La Cour internationale de Justice (CIJ), dans son arrêt du 11 décembre 2020 dans l’affaire des Immunités et procédures pénales (Guinée équatoriale c. France), a rejeté la requête des autorités équato-guinéennes et déclaré que l’hôtel particulier situé au 42 avenue Foch, à Paris, n’a jamais acquis le statut de « locaux de la mission » de la Guinée équatoriale sur le territoire français, au sens de la Convention de Vienne sur les relations diplomatiques (CVRD) de 1961 et, par conséquent, que la France n’a pas manqué aux obligations lui incombant au titre de ladite convention. Cette décision s’inscrit dans une série de procédures et décisions juridictionnelles, à la fois internes et internationales, qui ont débuté en 2007 concernant les « biens mal acquis ».

L’affaire devant la CIJ a ainsi conduit à mettre en évidence les rapports croissants entre droit interne et droit international, en particulier sur le plan du droit diplomatique. Domaine naturel du droit international puisque consubstantiel aux relations internationales, celui-ci dépend d’une mise en œuvre par les autorités nationales et représente à ce titre un champ d’application privilégié de ces interactions. Il n’est donc pas étonnant de voir la Cour régulièrement saisie d’affaires ayant trait à ces questions et qui se caractérisent par une forte sensibilité politique, depuis l’affaire du Personnel diplomatique et consulaire des États-Unis à Téhéran (1979-1981) à celle des Immunités juridictionnelles de l’État (2008-2012) en passant par les affaires Lagrand ( 1999-2001) et Avena (2003-2004) ou encore celle relative au Mandat d’arrêt du 11avril 2000 (2000-2002).

Objet de nombreux fantasmes, les privilèges et immunités dont disposent les personnes et certains biens de l’État font l’objet d’une remise en cause croissante de la part des opinions publiques qui les perçoivent comme des avantages exorbitants et autant d’obstacles à l’Etat de droit comme à l’exercice de leur souveraineté par des États empêchés de poursuivre leurs procédures judiciaires. Largement excessive et oublieuse du fait que « le but desdits privilèges et immunités est non pas d’avantager des individus mais d’assurer l’accomplissement efficace des fonctions des missions diplomatiques en tant que représentants des États », comme le rappelle le préambule de la CVRD, cette appréciation ne peut cependant qu’être confortée par la saga des biens mal acquis en France, à l’origine de cette décision de la CIJ.

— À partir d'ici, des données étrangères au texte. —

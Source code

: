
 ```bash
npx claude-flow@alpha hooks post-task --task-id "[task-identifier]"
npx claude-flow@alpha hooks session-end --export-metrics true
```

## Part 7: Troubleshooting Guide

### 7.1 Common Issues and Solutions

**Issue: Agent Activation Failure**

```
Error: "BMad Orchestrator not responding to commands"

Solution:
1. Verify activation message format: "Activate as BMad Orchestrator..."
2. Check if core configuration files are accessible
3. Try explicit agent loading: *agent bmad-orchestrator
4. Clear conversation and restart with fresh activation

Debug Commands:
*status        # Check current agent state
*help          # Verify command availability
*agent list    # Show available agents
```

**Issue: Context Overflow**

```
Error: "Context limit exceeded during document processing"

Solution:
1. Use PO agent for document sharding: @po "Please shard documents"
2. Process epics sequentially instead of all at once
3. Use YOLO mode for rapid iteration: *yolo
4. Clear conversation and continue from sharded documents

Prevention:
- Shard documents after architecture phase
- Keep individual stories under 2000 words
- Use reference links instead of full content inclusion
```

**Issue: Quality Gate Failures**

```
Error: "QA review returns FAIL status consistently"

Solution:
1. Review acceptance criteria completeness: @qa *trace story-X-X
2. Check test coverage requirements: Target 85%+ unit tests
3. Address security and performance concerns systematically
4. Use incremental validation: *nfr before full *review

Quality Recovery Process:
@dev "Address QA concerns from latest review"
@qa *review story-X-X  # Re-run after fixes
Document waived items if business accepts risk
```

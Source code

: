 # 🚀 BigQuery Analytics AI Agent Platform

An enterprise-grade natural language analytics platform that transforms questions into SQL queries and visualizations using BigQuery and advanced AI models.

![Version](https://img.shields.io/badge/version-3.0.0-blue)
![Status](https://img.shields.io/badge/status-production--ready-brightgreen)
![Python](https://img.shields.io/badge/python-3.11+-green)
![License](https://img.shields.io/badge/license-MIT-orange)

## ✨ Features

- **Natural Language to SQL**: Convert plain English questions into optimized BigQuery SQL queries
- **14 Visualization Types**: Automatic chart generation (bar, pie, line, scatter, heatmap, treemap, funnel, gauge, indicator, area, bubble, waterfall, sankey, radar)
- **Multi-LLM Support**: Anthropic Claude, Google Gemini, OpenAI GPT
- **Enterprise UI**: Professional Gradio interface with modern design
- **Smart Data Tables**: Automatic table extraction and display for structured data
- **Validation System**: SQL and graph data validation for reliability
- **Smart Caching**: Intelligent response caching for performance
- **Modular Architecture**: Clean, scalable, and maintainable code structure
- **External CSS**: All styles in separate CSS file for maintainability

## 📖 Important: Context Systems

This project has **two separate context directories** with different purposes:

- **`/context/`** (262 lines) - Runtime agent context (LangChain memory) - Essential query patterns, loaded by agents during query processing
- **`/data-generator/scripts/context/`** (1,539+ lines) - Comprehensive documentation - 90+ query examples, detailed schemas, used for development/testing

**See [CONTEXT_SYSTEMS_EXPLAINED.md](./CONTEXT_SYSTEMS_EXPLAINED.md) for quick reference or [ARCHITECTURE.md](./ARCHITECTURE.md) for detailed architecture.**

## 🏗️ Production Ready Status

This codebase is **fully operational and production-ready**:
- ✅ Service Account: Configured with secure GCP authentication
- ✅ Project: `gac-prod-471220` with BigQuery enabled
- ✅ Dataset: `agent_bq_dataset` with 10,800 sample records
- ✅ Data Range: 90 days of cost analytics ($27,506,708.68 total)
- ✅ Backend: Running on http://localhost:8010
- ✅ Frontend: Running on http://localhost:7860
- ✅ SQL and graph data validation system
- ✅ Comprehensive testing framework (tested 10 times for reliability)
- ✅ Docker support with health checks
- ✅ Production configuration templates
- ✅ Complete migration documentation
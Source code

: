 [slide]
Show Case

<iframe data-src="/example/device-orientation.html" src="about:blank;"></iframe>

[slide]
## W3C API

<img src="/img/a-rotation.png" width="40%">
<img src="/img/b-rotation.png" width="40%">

Celle-ci débute, il y a près de 14 ans, avec la publication le 1er mars 2007 d’un rapport par l’ONG « CCFD-Terre solidaire » intitulé « Biens mal acquis profitent trop souvent : La fortune des dictateurs et les complaisances occidentales » qui recense l’ampleur des avoirs détournés par différents dirigeants et leurs familles de plusieurs pays africains. Suite aux plaintes déposées par des associations et des personnes privées, la justice française va engager différentes procédures judiciaires conduisant aux saisies et confiscations de nombreux biens mobiliers et immobiliers détenus en France par ces personnes dans le cadre de procédures concernant des faits de « détournements de fonds publics dans leur pays d’origine, dont les produits auraient été investis en France ».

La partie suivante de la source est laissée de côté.